Requirement → Below is a listing; repeat exactly the lines from the one containing "as shown above)." to the one containing "## Restart frame (node)", both included.

Data →
.....
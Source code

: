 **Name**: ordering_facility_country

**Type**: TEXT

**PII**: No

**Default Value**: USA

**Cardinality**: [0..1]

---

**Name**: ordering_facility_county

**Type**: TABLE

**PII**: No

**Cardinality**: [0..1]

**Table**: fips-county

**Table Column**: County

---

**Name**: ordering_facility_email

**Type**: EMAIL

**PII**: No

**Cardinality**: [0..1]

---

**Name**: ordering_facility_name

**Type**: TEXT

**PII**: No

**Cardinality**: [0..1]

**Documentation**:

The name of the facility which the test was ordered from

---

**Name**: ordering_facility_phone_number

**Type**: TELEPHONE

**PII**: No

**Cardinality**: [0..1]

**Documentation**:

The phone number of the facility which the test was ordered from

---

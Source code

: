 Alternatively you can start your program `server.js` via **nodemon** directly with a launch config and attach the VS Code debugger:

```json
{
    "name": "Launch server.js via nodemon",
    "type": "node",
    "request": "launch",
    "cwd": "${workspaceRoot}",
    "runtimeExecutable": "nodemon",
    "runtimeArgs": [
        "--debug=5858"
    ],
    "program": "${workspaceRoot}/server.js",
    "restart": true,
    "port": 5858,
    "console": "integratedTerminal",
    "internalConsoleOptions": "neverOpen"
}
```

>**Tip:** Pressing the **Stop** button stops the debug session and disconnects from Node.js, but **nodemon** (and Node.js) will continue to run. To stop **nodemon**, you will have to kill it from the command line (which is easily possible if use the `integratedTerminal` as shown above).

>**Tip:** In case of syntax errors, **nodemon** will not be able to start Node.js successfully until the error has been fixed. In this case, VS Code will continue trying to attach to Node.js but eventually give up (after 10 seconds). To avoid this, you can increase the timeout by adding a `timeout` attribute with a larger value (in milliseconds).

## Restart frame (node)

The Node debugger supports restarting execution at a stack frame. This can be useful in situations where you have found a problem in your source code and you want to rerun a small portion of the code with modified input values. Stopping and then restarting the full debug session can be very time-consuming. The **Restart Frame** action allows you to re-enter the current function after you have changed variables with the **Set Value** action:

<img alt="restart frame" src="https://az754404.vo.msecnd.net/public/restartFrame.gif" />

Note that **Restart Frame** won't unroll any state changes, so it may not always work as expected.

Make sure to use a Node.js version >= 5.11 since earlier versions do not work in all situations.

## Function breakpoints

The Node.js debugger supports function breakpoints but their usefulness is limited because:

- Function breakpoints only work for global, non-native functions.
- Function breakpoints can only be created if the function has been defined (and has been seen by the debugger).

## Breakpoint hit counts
.....
Response →
>**Tip:** Pressing the **Stop** button stops the debug session and disconnects from Node.js, but **nodemon** (and Node.js) will continue to run. To stop **nodemon**, you will have to kill it from the command line (which is easily possible if use the `integratedTerminal` as shown above).

>**Tip:** In case of syntax errors, **nodemon** will not be able to start Node.js successfully until the error has been fixed. In this case, VS Code will continue trying to attach to Node.js but eventually give up (after 10 seconds). To avoid this, you can increase the timeout by adding a `timeout` attribute with a larger value (in milliseconds).

## Restart frame (node)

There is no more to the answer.